Recorded data
------------------------------------

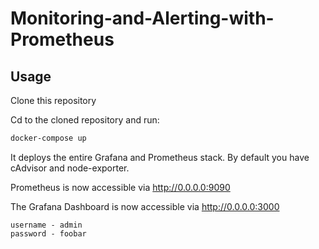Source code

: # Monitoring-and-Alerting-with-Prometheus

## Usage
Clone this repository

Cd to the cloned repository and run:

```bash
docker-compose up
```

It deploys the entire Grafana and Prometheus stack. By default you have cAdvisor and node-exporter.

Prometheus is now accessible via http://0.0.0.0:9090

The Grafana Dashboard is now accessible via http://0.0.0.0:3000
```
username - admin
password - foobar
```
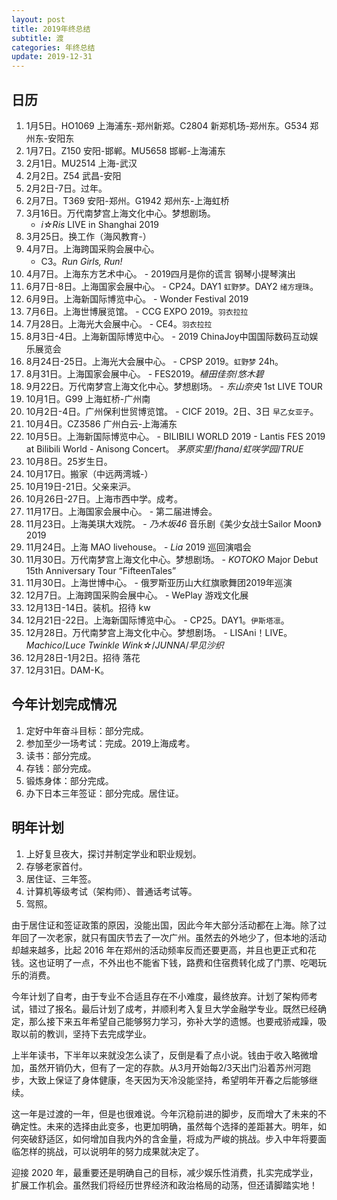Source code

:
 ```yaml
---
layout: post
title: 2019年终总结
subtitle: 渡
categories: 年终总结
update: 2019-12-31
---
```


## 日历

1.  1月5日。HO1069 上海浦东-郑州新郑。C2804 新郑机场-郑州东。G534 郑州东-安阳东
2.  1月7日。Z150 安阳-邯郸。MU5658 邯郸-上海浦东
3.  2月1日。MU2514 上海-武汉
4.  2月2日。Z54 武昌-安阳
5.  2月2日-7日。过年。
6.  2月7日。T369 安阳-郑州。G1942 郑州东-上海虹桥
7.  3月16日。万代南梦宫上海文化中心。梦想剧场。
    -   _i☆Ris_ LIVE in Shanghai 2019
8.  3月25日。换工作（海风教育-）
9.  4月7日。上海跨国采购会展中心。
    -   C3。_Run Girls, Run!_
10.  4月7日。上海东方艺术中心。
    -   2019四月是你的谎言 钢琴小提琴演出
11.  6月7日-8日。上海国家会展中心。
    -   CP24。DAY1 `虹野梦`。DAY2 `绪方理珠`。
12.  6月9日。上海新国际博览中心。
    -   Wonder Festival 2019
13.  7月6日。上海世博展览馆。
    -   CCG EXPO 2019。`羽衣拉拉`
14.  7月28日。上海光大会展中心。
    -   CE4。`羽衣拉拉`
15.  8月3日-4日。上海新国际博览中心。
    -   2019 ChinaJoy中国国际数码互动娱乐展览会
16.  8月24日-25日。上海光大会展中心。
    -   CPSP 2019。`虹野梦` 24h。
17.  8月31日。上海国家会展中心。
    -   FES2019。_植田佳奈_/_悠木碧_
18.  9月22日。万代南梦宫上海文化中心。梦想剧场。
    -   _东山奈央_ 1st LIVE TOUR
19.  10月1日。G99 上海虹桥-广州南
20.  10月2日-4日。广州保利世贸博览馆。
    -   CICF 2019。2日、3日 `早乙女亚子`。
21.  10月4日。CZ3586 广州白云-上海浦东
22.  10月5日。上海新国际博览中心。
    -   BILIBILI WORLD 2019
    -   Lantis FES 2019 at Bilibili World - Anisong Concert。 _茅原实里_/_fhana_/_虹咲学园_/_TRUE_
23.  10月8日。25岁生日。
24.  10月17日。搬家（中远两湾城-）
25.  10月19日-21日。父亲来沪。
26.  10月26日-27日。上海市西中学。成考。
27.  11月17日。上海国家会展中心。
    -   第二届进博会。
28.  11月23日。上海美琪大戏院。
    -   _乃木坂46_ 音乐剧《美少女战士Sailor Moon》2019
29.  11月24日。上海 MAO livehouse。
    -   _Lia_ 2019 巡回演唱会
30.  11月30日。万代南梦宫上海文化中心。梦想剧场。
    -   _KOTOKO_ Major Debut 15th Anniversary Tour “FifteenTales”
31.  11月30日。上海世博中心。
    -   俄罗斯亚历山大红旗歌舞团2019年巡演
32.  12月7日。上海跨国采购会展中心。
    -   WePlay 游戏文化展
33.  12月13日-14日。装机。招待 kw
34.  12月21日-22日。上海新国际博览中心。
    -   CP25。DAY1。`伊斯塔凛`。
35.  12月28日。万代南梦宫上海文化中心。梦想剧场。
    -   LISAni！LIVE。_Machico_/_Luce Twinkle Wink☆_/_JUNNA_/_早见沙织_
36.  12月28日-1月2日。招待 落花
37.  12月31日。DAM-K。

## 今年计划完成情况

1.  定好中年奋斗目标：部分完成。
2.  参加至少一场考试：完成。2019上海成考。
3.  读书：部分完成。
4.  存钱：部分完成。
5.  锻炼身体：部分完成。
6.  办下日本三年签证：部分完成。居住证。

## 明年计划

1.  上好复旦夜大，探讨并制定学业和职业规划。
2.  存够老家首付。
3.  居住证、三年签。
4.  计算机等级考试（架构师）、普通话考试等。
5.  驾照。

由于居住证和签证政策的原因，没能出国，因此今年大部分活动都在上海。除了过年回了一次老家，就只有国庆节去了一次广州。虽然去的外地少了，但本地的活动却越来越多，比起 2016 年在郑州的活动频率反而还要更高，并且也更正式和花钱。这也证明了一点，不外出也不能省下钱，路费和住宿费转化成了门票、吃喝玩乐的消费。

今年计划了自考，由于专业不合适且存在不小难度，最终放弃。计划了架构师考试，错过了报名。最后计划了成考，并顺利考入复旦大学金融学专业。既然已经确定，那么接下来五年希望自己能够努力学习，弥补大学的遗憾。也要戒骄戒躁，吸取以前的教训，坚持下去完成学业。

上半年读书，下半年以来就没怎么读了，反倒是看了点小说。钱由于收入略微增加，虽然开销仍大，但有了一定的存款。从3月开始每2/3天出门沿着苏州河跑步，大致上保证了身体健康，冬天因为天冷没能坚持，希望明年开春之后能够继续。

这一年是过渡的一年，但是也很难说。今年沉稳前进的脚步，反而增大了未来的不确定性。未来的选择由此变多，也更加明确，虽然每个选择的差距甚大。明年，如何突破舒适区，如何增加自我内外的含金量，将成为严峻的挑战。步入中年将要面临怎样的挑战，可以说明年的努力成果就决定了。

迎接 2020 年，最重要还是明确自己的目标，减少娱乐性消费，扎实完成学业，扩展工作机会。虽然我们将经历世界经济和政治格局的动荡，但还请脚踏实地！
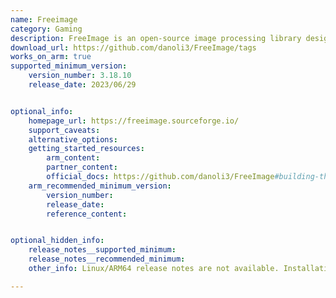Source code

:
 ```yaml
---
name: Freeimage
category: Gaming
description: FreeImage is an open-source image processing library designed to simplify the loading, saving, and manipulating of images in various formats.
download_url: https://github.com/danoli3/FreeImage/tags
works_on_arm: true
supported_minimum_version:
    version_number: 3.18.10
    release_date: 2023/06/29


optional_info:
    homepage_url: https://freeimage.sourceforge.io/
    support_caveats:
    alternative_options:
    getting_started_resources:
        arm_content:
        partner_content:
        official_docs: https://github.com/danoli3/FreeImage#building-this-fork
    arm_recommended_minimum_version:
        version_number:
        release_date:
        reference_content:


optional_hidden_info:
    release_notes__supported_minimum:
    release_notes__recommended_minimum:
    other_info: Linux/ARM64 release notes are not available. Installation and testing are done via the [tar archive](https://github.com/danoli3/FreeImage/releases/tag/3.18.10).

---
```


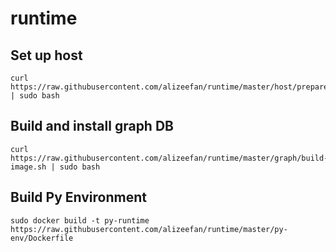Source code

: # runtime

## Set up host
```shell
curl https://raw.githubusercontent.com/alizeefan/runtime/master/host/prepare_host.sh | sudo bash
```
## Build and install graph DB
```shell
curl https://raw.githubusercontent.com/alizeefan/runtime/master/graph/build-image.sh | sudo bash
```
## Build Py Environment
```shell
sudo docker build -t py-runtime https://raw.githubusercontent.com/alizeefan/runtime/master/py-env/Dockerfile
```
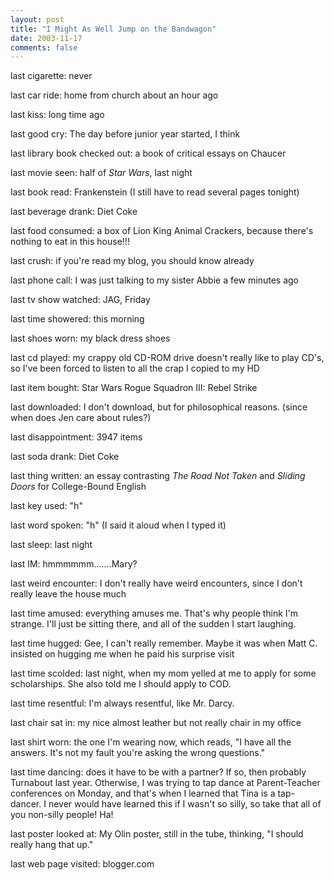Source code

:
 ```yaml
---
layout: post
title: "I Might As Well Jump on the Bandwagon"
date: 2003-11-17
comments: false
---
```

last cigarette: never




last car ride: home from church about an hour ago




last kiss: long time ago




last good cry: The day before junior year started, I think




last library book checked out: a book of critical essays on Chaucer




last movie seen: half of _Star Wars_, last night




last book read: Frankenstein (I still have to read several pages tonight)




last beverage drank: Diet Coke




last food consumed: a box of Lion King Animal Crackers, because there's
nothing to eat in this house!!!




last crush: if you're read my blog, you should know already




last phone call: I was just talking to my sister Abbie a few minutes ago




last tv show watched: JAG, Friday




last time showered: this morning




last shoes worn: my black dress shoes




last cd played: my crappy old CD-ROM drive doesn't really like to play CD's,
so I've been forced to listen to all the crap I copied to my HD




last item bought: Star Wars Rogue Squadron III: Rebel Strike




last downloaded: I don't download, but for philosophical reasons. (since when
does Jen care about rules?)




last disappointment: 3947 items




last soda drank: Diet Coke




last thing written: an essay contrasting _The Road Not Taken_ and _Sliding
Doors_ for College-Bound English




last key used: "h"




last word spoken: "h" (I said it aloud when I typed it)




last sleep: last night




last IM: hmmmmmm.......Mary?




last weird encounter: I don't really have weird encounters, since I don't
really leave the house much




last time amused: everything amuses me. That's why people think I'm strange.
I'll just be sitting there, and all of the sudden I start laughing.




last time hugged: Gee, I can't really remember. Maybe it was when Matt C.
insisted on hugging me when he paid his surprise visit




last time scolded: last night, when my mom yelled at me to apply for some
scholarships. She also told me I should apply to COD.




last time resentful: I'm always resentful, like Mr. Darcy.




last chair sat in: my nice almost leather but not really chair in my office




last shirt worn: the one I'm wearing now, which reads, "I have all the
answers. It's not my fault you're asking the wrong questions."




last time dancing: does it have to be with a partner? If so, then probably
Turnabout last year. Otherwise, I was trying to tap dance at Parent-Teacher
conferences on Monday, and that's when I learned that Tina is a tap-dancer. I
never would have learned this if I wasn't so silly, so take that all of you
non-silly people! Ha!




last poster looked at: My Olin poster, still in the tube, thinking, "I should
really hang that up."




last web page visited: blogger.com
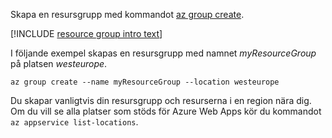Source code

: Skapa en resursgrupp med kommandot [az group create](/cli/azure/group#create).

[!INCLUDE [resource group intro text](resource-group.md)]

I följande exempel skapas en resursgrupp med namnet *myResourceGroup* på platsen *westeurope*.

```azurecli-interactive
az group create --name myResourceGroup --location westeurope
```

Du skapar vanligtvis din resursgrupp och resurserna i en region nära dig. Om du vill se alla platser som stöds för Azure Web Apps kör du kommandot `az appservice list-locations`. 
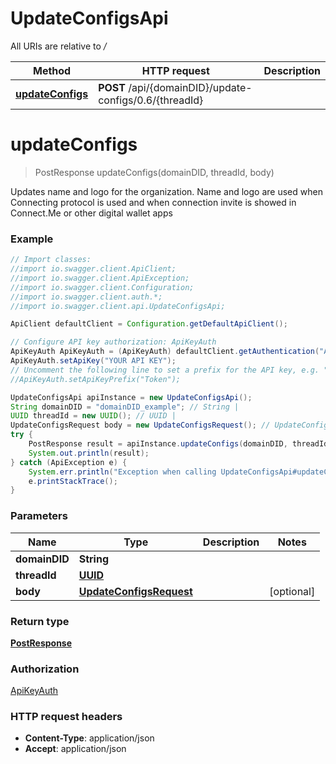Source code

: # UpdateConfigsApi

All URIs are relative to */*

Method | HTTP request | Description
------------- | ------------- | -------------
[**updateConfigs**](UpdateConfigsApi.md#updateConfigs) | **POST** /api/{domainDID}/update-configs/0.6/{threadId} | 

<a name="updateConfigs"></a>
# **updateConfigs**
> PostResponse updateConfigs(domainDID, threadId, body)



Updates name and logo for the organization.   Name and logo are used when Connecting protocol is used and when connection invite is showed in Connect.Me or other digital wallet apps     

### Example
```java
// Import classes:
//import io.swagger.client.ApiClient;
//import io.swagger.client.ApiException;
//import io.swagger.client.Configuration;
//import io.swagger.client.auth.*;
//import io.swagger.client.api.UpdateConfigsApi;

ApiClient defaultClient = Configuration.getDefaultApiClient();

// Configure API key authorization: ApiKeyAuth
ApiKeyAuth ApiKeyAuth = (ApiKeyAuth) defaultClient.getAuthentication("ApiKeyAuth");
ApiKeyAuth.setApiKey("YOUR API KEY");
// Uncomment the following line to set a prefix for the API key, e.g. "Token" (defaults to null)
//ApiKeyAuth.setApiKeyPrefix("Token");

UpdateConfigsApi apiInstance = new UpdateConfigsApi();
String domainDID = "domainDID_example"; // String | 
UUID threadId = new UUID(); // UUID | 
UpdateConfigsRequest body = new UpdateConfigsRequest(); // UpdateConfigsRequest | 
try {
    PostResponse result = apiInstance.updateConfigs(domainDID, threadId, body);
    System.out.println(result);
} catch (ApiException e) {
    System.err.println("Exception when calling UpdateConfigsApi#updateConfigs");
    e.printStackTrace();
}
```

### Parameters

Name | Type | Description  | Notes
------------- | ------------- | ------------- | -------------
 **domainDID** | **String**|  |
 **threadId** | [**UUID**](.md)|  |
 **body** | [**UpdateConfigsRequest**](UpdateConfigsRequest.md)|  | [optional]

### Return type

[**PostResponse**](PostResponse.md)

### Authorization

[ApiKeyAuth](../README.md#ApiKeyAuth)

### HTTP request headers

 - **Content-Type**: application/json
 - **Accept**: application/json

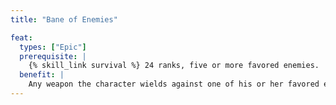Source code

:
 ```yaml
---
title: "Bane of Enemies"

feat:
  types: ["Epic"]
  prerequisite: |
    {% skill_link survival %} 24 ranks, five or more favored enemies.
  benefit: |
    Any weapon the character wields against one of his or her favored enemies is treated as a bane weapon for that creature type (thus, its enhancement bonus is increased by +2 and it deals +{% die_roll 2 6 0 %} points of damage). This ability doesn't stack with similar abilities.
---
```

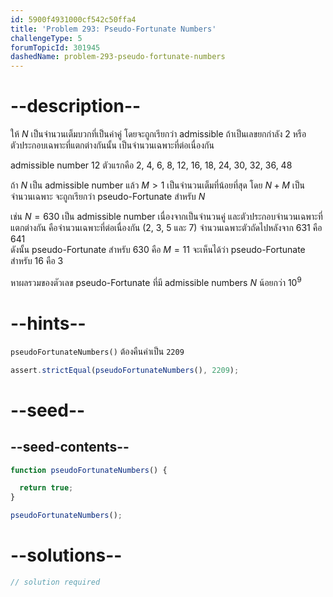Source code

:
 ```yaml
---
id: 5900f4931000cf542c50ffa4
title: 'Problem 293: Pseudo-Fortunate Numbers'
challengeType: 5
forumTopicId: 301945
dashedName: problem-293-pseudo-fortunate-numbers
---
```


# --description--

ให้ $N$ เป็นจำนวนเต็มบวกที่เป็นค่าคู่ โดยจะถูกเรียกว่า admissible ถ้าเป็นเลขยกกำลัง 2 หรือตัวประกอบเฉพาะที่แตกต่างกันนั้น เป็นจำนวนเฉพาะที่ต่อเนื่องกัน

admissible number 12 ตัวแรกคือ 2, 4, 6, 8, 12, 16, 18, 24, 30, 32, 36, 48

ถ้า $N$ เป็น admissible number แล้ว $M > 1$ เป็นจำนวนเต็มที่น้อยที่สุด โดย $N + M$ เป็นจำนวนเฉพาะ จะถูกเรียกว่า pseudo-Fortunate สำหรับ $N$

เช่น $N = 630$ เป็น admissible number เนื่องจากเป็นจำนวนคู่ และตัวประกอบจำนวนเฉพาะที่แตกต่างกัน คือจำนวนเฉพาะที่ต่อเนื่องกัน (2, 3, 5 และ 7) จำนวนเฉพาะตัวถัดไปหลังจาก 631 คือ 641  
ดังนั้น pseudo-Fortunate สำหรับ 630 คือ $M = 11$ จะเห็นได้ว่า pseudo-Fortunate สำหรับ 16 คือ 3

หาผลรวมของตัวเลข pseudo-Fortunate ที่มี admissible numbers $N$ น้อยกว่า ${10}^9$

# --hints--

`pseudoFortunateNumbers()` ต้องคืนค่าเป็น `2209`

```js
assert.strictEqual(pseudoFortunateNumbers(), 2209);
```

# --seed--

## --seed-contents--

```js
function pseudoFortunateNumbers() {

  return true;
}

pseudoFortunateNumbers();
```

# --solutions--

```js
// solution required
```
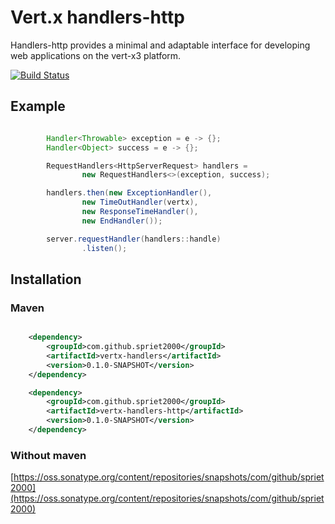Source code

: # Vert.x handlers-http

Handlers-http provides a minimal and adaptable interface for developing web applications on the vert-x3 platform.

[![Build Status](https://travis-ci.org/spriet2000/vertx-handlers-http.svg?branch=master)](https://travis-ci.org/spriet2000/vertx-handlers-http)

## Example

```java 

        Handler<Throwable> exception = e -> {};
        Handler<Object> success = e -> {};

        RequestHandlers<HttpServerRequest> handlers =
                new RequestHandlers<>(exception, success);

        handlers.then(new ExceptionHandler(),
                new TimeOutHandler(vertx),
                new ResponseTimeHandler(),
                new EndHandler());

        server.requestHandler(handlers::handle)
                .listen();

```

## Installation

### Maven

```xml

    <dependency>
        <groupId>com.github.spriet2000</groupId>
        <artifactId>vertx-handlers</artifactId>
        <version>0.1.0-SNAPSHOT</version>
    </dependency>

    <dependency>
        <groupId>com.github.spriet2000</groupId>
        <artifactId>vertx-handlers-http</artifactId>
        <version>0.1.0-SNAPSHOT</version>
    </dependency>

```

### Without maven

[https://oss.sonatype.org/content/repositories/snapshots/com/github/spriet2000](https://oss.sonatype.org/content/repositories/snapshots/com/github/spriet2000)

------------------------------------

#### ACTIVITY
Filter the entries and copy each line with "System".

#### RESPONSE AREA
    System.out.println(result);
    System.err.println("Exception when calling UpdateConfigsApi#updateConfigs");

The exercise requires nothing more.